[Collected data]
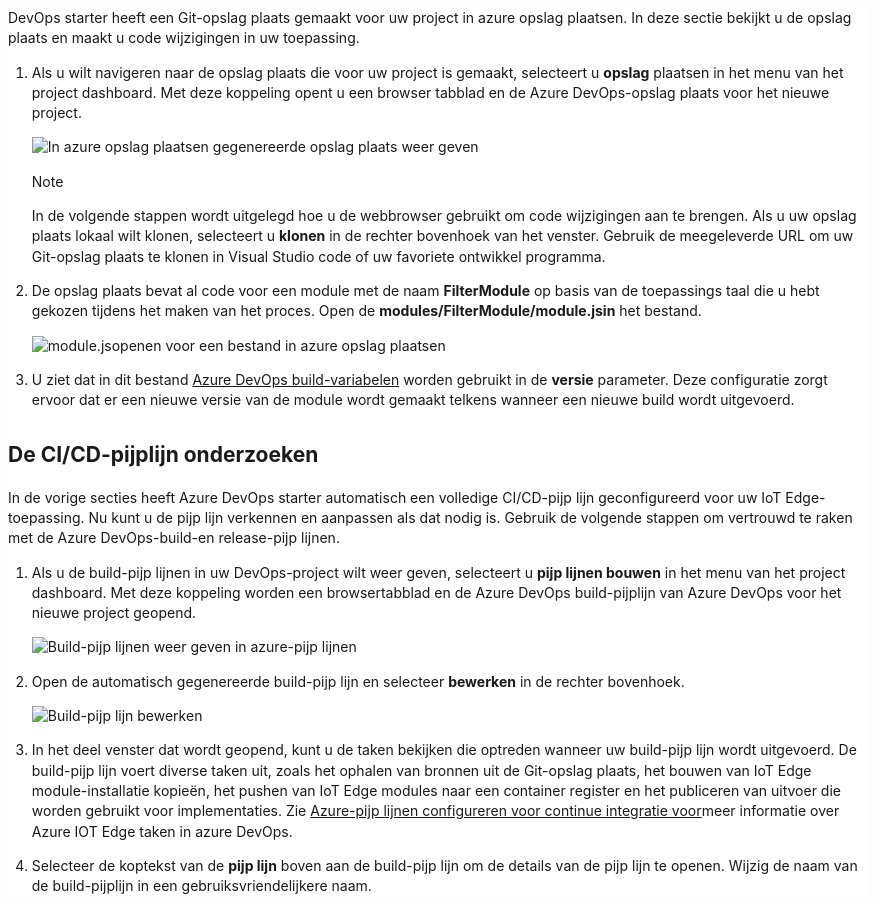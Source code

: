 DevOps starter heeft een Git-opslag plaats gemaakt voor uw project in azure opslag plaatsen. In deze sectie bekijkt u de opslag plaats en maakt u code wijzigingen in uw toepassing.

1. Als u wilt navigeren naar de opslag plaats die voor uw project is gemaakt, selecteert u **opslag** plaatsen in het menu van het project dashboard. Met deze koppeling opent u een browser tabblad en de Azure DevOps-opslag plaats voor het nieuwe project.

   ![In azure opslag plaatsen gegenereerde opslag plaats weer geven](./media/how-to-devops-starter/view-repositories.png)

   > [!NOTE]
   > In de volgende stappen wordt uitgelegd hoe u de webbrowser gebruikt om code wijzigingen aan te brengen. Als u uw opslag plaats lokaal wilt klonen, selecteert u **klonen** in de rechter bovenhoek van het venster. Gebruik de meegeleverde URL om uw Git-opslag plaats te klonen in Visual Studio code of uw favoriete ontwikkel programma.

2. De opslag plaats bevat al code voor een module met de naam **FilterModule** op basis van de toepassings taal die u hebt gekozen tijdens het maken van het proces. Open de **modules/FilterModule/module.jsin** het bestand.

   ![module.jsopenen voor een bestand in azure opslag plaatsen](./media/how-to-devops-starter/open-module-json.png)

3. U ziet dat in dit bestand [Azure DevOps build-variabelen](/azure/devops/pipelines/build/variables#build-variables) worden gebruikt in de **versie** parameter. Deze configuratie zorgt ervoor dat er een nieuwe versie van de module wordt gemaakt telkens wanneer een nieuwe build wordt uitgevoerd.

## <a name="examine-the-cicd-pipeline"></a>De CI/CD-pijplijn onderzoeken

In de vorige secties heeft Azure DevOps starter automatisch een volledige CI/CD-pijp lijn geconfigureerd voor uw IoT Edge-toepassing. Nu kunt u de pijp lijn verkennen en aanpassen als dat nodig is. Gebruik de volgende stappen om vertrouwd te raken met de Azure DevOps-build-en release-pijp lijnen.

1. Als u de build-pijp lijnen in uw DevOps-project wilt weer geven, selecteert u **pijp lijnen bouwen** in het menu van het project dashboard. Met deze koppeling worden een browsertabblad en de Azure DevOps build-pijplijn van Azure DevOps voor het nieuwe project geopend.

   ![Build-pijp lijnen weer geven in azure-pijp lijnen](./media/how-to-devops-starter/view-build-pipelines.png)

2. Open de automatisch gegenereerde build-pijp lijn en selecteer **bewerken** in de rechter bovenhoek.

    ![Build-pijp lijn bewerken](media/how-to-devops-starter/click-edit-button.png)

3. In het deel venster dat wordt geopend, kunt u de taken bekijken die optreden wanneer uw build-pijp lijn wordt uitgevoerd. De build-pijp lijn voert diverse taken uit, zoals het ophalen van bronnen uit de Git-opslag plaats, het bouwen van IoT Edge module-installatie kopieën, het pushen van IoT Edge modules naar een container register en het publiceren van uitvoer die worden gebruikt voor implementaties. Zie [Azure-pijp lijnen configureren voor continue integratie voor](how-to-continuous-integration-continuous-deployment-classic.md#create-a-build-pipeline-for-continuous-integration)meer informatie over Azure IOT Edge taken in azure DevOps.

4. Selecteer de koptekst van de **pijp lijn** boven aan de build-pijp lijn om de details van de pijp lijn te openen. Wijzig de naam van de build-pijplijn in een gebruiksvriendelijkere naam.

◆ **ASSIGNMENT**: Each record above should be returned unchanged, except that the pictures are dropped.

◆ **TASK OUTPUT**:
Source code

: DevOps starter heeft een Git-opslag plaats gemaakt voor uw project in azure opslag plaatsen. In deze sectie bekijkt u de opslag plaats en maakt u code wijzigingen in uw toepassing.

1. Als u wilt navigeren naar de opslag plaats die voor uw project is gemaakt, selecteert u **opslag** plaatsen in het menu van het project dashboard. Met deze koppeling opent u een browser tabblad en de Azure DevOps-opslag plaats voor het nieuwe project.

   ![In azure opslag plaatsen gegenereerde opslag plaats weer geven](./media/how-to-devops-starter/view-repositories.png)

   > [!NOTE]
   > In de volgende stappen wordt uitgelegd hoe u de webbrowser gebruikt om code wijzigingen aan te brengen. Als u uw opslag plaats lokaal wilt klonen, selecteert u **klonen** in de rechter bovenhoek van het venster. Gebruik de meegeleverde URL om uw Git-opslag plaats te klonen in Visual Studio code of uw favoriete ontwikkel programma.

2. De opslag plaats bevat al code voor een module met de naam **FilterModule** op basis van de toepassings taal die u hebt gekozen tijdens het maken van het proces. Open de **modules/FilterModule/module.jsin** het bestand.

   ![module.jsopenen voor een bestand in azure opslag plaatsen](./media/how-to-devops-starter/open-module-json.png)

3. U ziet dat in dit bestand [Azure DevOps build-variabelen](/azure/devops/pipelines/build/variables#build-variables) worden gebruikt in de **versie** parameter. Deze configuratie zorgt ervoor dat er een nieuwe versie van de module wordt gemaakt telkens wanneer een nieuwe build wordt uitgevoerd.

## <a name="examine-the-cicd-pipeline"></a>De CI/CD-pijplijn onderzoeken

In de vorige secties heeft Azure DevOps starter automatisch een volledige CI/CD-pijp lijn geconfigureerd voor uw IoT Edge-toepassing. Nu kunt u de pijp lijn verkennen en aanpassen als dat nodig is. Gebruik de volgende stappen om vertrouwd te raken met de Azure DevOps-build-en release-pijp lijnen.

1. Als u de build-pijp lijnen in uw DevOps-project wilt weer geven, selecteert u **pijp lijnen bouwen** in het menu van het project dashboard. Met deze koppeling worden een browsertabblad en de Azure DevOps build-pijplijn van Azure DevOps voor het nieuwe project geopend.

   ![Build-pijp lijnen weer geven in azure-pijp lijnen](./media/how-to-devops-starter/view-build-pipelines.png)

2. Open de automatisch gegenereerde build-pijp lijn en selecteer **bewerken** in de rechter bovenhoek.

    ![Build-pijp lijn bewerken](media/how-to-devops-starter/click-edit-button.png)

3. In het deel venster dat wordt geopend, kunt u de taken bekijken die optreden wanneer uw build-pijp lijn wordt uitgevoerd. De build-pijp lijn voert diverse taken uit, zoals het ophalen van bronnen uit de Git-opslag plaats, het bouwen van IoT Edge module-installatie kopieën, het pushen van IoT Edge modules naar een container register en het publiceren van uitvoer die worden gebruikt voor implementaties. Zie [Azure-pijp lijnen configureren voor continue integratie voor](how-to-continuous-integration-continuous-deployment-classic.md#create-a-build-pipeline-for-continuous-integration)meer informatie over Azure IOT Edge taken in azure DevOps.

4. Selecteer de koptekst van de **pijp lijn** boven aan de build-pijp lijn om de details van de pijp lijn te openen. Wijzig de naam van de build-pijplijn in een gebruiksvriendelijkere naam.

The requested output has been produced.